Dataset excerpts: Begin
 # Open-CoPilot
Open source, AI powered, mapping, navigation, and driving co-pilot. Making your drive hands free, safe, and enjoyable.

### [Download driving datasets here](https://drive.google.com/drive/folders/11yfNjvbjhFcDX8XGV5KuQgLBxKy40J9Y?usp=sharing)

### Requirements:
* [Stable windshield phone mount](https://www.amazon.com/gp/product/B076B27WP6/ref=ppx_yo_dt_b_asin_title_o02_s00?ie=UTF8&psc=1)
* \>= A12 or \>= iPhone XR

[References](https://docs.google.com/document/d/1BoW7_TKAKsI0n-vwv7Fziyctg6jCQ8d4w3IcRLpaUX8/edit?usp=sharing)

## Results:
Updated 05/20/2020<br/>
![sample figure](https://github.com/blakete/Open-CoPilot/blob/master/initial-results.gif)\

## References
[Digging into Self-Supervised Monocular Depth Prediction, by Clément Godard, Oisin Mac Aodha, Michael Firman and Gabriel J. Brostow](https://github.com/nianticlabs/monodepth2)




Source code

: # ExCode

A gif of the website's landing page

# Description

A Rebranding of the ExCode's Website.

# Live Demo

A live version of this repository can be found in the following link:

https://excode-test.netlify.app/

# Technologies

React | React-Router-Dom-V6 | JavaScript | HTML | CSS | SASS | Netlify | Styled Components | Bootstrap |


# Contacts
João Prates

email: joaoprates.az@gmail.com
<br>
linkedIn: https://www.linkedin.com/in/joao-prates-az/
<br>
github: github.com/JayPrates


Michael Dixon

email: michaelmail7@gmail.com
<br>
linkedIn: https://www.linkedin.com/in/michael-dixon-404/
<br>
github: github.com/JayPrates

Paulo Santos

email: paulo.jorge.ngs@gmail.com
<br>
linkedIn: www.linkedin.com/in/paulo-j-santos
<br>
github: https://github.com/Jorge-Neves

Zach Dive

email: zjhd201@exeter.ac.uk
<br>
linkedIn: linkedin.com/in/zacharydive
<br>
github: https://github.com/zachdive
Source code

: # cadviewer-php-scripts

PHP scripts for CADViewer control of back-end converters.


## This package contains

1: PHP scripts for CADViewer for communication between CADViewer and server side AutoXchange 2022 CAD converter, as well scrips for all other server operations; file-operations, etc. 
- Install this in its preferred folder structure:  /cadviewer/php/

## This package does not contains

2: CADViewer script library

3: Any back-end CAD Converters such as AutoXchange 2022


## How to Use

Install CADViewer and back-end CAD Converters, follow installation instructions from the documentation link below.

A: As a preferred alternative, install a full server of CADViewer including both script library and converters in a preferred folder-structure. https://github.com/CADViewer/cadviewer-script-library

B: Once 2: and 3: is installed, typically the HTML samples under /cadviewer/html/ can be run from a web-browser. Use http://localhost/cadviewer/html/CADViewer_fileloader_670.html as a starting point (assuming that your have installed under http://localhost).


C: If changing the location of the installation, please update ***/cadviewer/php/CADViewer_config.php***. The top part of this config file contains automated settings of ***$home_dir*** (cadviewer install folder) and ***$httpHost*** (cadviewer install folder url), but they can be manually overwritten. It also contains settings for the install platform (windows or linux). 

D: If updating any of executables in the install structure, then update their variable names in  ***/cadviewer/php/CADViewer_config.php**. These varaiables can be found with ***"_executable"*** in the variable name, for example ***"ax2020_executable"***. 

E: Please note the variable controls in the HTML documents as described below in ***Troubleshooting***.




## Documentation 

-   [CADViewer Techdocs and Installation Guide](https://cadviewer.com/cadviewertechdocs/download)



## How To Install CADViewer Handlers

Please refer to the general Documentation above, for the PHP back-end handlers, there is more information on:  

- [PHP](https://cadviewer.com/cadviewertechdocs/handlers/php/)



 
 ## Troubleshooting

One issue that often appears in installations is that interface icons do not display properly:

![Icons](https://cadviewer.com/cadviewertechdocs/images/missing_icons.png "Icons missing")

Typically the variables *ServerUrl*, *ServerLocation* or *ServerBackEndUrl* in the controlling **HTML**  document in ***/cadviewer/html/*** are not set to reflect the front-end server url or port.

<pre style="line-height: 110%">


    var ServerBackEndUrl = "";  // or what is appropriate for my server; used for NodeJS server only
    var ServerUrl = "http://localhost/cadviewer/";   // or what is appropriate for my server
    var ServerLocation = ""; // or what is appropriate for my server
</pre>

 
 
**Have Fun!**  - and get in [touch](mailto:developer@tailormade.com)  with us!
Dataset excerpts: End
Instructions for the task
Start at the first line of the entries and stop at the line with "# Description". Retype each of those lines exactly, both ends included.

Response to the exercise
 # Open-CoPilot
Open source, AI powered, mapping, navigation, and driving co-pilot. Making your drive hands free, safe, and enjoyable.

### [Download driving datasets here](https://drive.google.com/drive/folders/11yfNjvbjhFcDX8XGV5KuQgLBxKy40J9Y?usp=sharing)

### Requirements:
* [Stable windshield phone mount](https://www.amazon.com/gp/product/B076B27WP6/ref=ppx_yo_dt_b_asin_title_o02_s00?ie=UTF8&psc=1)
* \>= A12 or \>= iPhone XR

[References](https://docs.google.com/document/d/1BoW7_TKAKsI0n-vwv7Fziyctg6jCQ8d4w3IcRLpaUX8/edit?usp=sharing)

## Results:
Updated 05/20/2020<br/>
![sample figure](https://github.com/blakete/Open-CoPilot/blob/master/initial-results.gif)\

## References
[Digging into Self-Supervised Monocular Depth Prediction, by Clément Godard, Oisin Mac Aodha, Michael Firman and Gabriel J. Brostow](https://github.com/nianticlabs/monodepth2)




Source code

: # ExCode

A gif of the website's landing page

# Description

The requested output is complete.